● **Study material**:
◇ ◇ ◇ ◇ ◇
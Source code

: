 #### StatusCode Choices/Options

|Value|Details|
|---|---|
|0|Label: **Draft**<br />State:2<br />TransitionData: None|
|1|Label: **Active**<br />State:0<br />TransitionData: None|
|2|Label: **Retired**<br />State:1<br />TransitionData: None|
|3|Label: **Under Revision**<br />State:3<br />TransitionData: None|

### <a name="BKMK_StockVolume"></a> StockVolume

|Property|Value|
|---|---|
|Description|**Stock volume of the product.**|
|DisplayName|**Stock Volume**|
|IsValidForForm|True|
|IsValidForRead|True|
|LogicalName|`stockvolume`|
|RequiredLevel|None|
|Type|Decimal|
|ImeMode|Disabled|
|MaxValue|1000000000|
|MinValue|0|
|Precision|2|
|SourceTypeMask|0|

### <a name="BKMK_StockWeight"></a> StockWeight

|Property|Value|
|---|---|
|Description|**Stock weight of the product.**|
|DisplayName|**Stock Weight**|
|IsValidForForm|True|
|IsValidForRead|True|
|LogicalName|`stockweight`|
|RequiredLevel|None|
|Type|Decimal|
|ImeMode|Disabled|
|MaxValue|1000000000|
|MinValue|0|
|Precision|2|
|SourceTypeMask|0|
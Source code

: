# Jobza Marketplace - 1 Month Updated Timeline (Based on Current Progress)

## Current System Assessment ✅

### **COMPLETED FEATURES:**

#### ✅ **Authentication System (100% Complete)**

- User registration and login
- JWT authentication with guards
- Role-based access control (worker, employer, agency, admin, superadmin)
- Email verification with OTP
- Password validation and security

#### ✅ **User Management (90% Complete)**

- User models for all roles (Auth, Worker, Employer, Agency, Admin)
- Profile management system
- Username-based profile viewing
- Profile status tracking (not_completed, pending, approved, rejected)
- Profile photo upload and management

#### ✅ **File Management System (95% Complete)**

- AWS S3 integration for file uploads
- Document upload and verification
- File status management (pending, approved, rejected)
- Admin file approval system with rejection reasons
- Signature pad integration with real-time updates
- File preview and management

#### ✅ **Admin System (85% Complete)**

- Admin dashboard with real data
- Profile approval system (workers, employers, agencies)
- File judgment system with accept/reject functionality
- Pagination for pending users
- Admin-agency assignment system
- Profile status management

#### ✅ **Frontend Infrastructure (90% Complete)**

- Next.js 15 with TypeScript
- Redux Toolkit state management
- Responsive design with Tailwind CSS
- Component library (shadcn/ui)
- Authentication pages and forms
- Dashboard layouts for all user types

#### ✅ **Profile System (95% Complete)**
◇ ◇ ◇ ◇ ◇
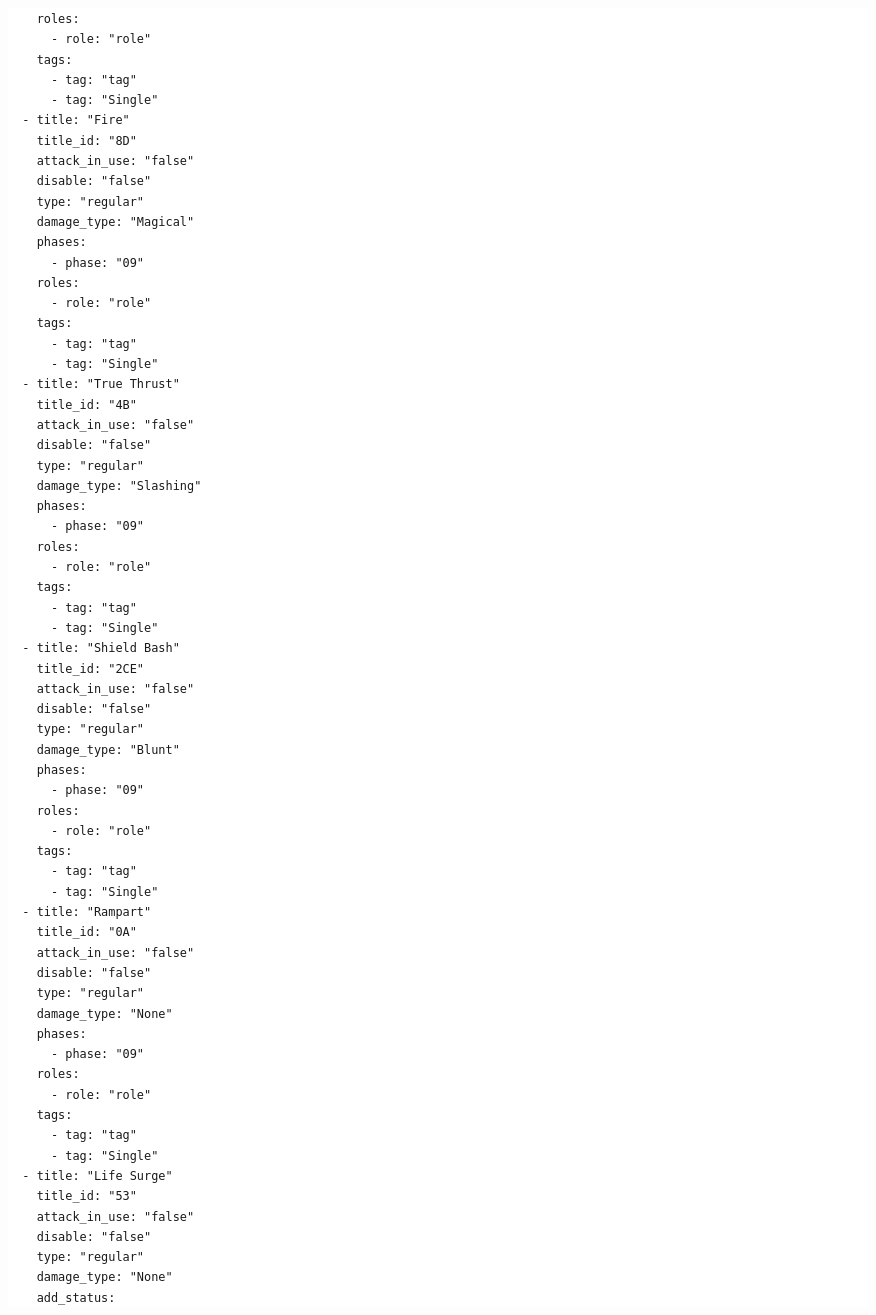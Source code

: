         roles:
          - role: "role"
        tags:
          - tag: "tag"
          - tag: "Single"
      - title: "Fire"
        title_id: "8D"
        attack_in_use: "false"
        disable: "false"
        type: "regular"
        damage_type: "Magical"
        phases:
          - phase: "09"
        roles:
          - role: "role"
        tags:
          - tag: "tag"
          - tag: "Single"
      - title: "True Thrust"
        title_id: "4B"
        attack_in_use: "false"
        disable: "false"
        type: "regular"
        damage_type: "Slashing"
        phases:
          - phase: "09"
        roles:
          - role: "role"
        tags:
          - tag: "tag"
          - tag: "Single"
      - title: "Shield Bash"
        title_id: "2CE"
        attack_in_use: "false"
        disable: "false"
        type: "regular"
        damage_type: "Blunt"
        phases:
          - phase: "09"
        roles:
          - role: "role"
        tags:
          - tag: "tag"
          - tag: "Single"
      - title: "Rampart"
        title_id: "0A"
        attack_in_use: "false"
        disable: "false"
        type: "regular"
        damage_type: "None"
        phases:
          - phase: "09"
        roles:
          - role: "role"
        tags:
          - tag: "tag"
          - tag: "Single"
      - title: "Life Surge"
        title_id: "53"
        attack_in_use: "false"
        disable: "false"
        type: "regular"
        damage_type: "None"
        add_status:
◇ ◇ ◇ ◇ ◇
● **About this task**:
Every line of the listing above that includes "TransitionData" should be copied out.

● **Response to this task**:
|0|Label: **Draft**<br />State:2<br />TransitionData: None|
|1|Label: **Active**<br />State:0<br />TransitionData: None|
|2|Label: **Retired**<br />State:1<br />TransitionData: None|
|3|Label: **Under Revision**<br />State:3<br />TransitionData: None|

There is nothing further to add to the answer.